Time attributes behave like regular timestamps, and are accessible for calculations.
When used in calculations, time attributes are materialized and act as standard timestamps.
However, ordinary timestamps cannot be used in place of, or be converted to, time attributes.
Event Time #
Event time allows a table program to produce results based on timestamps in every record, allowing for consistent results despite out-of-order or late events. It also ensures the replayability of the results of the table program when reading records from persistent storage.
Additionally, event time allows for unified syntax for table programs in both batch and streaming environments. A time attribute in a streaming environment can be a regular column of a row in a batch environment.
To handle out-of-order events and to distinguish between on-time and late events in streaming, Flink needs to know the timestamp for each row, and it also needs regular indications of how far along in event time the processing has progressed so far (via so-called watermarks).
Event time attributes can be defined in CREATE
table DDL or during DataStream-to-Table conversion.
Defining in DDL #
The event time attribute is defined using a WATERMARK
statement in CREATE
table DDL. A watermark statement defines a watermark generation expression on an existing event time field, which marks the event time field as the event time attribute. Please see CREATE TABLE DDL for more information about watermark statement and watermark strategies.
Flink supports defining event time attribute on TIMESTAMP column and TIMESTAMP_LTZ column.

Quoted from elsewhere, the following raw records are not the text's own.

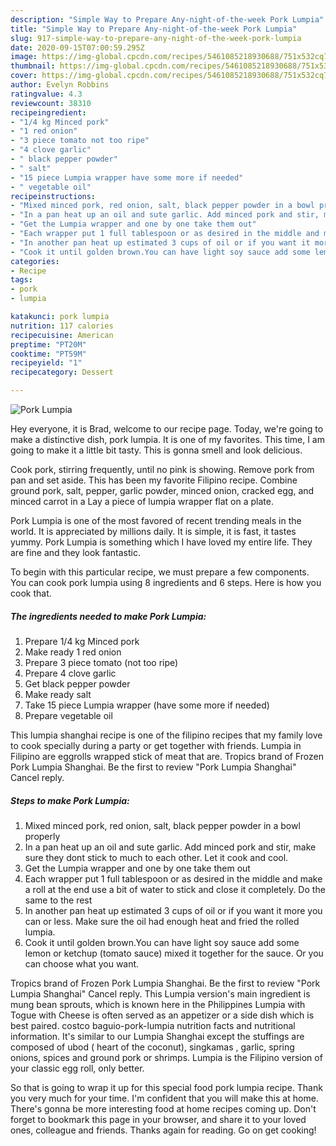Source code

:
 ```yaml
---
description: "Simple Way to Prepare Any-night-of-the-week Pork Lumpia"
title: "Simple Way to Prepare Any-night-of-the-week Pork Lumpia"
slug: 917-simple-way-to-prepare-any-night-of-the-week-pork-lumpia
date: 2020-09-15T07:00:59.295Z
image: https://img-global.cpcdn.com/recipes/5461085218930688/751x532cq70/pork-lumpia-recipe-main-photo.jpg
thumbnail: https://img-global.cpcdn.com/recipes/5461085218930688/751x532cq70/pork-lumpia-recipe-main-photo.jpg
cover: https://img-global.cpcdn.com/recipes/5461085218930688/751x532cq70/pork-lumpia-recipe-main-photo.jpg
author: Evelyn Robbins
ratingvalue: 4.3
reviewcount: 38310
recipeingredient:
- "1/4 kg Minced pork"
- "1 red onion"
- "3 piece tomato not too ripe"
- "4 clove garlic"
- " black pepper powder"
- " salt"
- "15 piece Lumpia wrapper have some more if needed"
- " vegetable oil"
recipeinstructions:
- "Mixed minced pork, red onion, salt, black pepper powder in a bowl properly"
- "In a pan heat up an oil and sute garlic. Add minced pork and stir, make sure they dont stick to much to each other. Let it cook and cool."
- "Get the Lumpia wrapper and one by one take them out"
- "Each wrapper put 1 full tablespoon or as desired in the middle and make a roll at the end use a bit of water to stick and close it completely. Do the same to the rest"
- "In another pan heat up estimated 3 cups of oil or if you want it more you can or less. Make sure the oil had enough heat and fried the rolled lumpia."
- "Cook it until golden brown.You can have light soy sauce add some lemon or ketchup (tomato sauce) mixed it together for the sauce. Or you can choose what you want."
categories:
- Recipe
tags:
- pork
- lumpia

katakunci: pork lumpia 
nutrition: 117 calories
recipecuisine: American
preptime: "PT20M"
cooktime: "PT59M"
recipeyield: "1"
recipecategory: Dessert

---
```



![Pork Lumpia](https://img-global.cpcdn.com/recipes/5461085218930688/751x532cq70/pork-lumpia-recipe-main-photo.jpg)

Hey everyone, it is Brad, welcome to our recipe page. Today, we're going to make a distinctive dish, pork lumpia. It is one of my favorites. This time, I am going to make it a little bit tasty. This is gonna smell and look delicious.

Cook pork, stirring frequently, until no pink is showing. Remove pork from pan and set aside. This has been my favorite Filipino recipe. Combine ground pork, salt, pepper, garlic powder, minced onion, cracked egg, and minced carrot in a Lay a piece of lumpia wrapper flat on a plate.

Pork Lumpia is one of the most favored of recent trending meals in the world. It is appreciated by millions daily. It is simple, it is fast, it tastes yummy. Pork Lumpia is something which I have loved my entire life. They are fine and they look fantastic.


To begin with this particular recipe, we must prepare a few components. You can cook pork lumpia using 8 ingredients and 6 steps. Here is how you cook that.

<!--inarticleads1-->

##### The ingredients needed to make Pork Lumpia:

1. Prepare 1/4 kg Minced pork
1. Make ready 1 red onion
1. Prepare 3 piece tomato (not too ripe)
1. Prepare 4 clove garlic
1. Get  black pepper powder
1. Make ready  salt
1. Take 15 piece Lumpia wrapper (have some more if needed)
1. Prepare  vegetable oil


This lumpia shanghai recipe is one of the filipino recipes that my family love to cook specially during a party or get together with friends. Lumpia in Filipino are eggrolls wrapped stick of meat that are. Tropics brand of Frozen Pork Lumpia Shanghai. Be the first to review &#34;Pork Lumpia Shanghai&#34; Cancel reply. 

<!--inarticleads2-->

##### Steps to make Pork Lumpia:

1. Mixed minced pork, red onion, salt, black pepper powder in a bowl properly
1. In a pan heat up an oil and sute garlic. Add minced pork and stir, make sure they dont stick to much to each other. Let it cook and cool.
1. Get the Lumpia wrapper and one by one take them out
1. Each wrapper put 1 full tablespoon or as desired in the middle and make a roll at the end use a bit of water to stick and close it completely. Do the same to the rest
1. In another pan heat up estimated 3 cups of oil or if you want it more you can or less. Make sure the oil had enough heat and fried the rolled lumpia.
1. Cook it until golden brown.You can have light soy sauce add some lemon or ketchup (tomato sauce) mixed it together for the sauce. Or you can choose what you want.


Tropics brand of Frozen Pork Lumpia Shanghai. Be the first to review &#34;Pork Lumpia Shanghai&#34; Cancel reply. This Lumpia version&#39;s main ingredient is mung bean sprouts, which is known here in the Philippines Lumpia with Togue with Cheese is often served as an appetizer or a side dish which is best paired. costco baguio-pork-lumpia nutrition facts and nutritional information. It&#39;s similar to our Lumpia Shanghai except the stuffings are composed of ubod ( heart of the coconut), singkamas , garlic, spring onions, spices and ground pork or shrimps. Lumpia is the Filipino version of your classic egg roll, only better. 

So that is going to wrap it up for this special food pork lumpia recipe. Thank you very much for your time. I'm confident that you will make this at home. There's gonna be more interesting food at home recipes coming up. Don't forget to bookmark this page in your browser, and share it to your loved ones, colleague and friends. Thanks again for reading. Go on get cooking!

If the timestamp data in the source is represented as year-month-day-hour-minute-second, usually a string value without time-zone information, e.g. 2020-04-15 20:13:40.564
, it’s recommended to define the event time attribute as a TIMESTAMP
column::
CREATE TABLE user_actions (
user_name STRING,
data STRING,
user_action_time TIMESTAMP(3),
-- declare user_action_time as event time attribute and use 5 seconds delayed watermark strategy
WATERMARK FOR user_action_time AS user_action_time - INTERVAL '5' SECOND
) WITH (
...
);
SELECT TUMBLE_START(user_action_time, INTERVAL '10' MINUTE), COUNT(DISTINCT user_name)
FROM user_actions
GROUP BY TUMBLE(user_action_time, INTERVAL '10' MINUTE);
If the timestamp data in the source is represented as a epoch time, usually a long value, e.g. 1618989564564
, it’s recommended to define event time attribute as a TIMESTAMP_LTZ
column:
CREATE TABLE user_actions (
user_name STRING,
data STRING,
ts BIGINT,
time_ltz AS TO_TIMESTAMP_LTZ(ts, 3),
-- declare time_ltz as event time attribute and use 5 seconds delayed watermark strategy
WATERMARK FOR time_ltz AS time_ltz - INTERVAL '5' SECOND
) WITH (
...
);
SELECT TUMBLE_START(time_ltz, INTERVAL '10' MINUTE), COUNT(DISTINCT user_name)
FROM user_actions
GROUP BY TUMBLE(time_ltz, INTERVAL '10' MINUTE);
During DataStream-to-Table Conversion #
When converting a DataStream
to a table, an event time attribute can be defined with the .rowtime
property during schema definition. Timestamps and watermarks must have already been assigned in the DataStream
being converted. During the conversion, Flink always derives rowtime attribute as TIMESTAMP WITHOUT TIME ZONE, because DataStream doesn’t have time zone notion, and treats all event time values as in UTC.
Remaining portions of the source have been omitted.